Stefan-Boltzmann law. The total emissive power of a black body is $E_b=\sigma T^4$, where $\sigma=5.67\times10^{-8}\ \text{W/m}^2\text{·K}^4$ and $T$ is the absolute temperature. For a real (grey) surface $E=\varepsilon\sigma T^4$.

Definitions. A black body is an ideal surface that absorbs all incident radiation and emits the maximum possible at every wavelength ($\varepsilon=1$). Emissivity $\varepsilon$ is the ratio of a surface's emissive power to that of a black body at the same temperature ($0\le\varepsilon\le1$). A grey body has emissivity independent of wavelength ($\varepsilon=\text{const}<1$).

Given: $A=1.5\times10^{-4}\ \text{m}^2$, $T=2500\ \text{K}$, $\varepsilon=0.40$, $\sigma=5.67\times10^{-8}$.

(a) Radiant power emitted:

$$T^4=(2500)^4=3.90625\times10^{13}\ \text{K}^4$$ $$\dot Q=\varepsilon\sigma A T^4=0.40\times5.67\times10^{-8}\times1.5\times10^{-4}\times3.90625\times10^{13}$$

Step: $5.67\times10^{-8}\times3.90625\times10^{13}=2.21484\times10^{6}\ \text{W/m}^2$ (black-body emissive power).

$$\dot Q=0.40\times2.21484\times10^{6}\times1.5\times10^{-4}=0.40\times332.23=\mathbf{132.9\ W}$$

(intermediate: $2.21484\times10^{6}\times1.5\times10^{-4}=332.23\ \text{W}$)

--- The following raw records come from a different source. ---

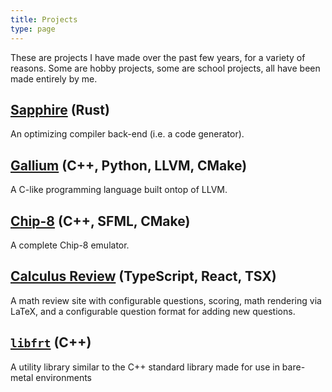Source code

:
 ```yaml
---
title: Projects
type: page
---
```


These are projects I have made over the past few years, for a variety of reasons. Some are
hobby projects, some are school projects, all have been made entirely by me.

## [Sapphire](/projects/sapphire/) (Rust)

An optimizing compiler back-end (i.e. a code generator).


## [Gallium](/projects/gallium/) (C++, Python, LLVM, CMake)

A C-like programming language built ontop of LLVM.

## [Chip-8](/projects/chip8/) (C++, SFML, CMake)

A complete Chip-8 emulator.

## [Calculus Review](/projects/calcreview/) (TypeScript, React, TSX)

A math review site with configurable questions, scoring, math rendering via LaTeX, and a configurable
question format for adding new questions.

## [`libfrt`](/projects/libfrt) (C++)

A utility library similar to the C++ standard library made for use in bare-metal environments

(b) Wien's displacement law:

$$\lambda_{max}=\frac{2.898\times10^{-3}}{T}=\frac{2.898\times10^{-3}}{2500}=1.1592\times10^{-6}\ \text{m}=\mathbf{1.159\ \mu m}$$

This lies in the near-infrared, consistent with an incandescent filament radiating mostly heat with some visible light.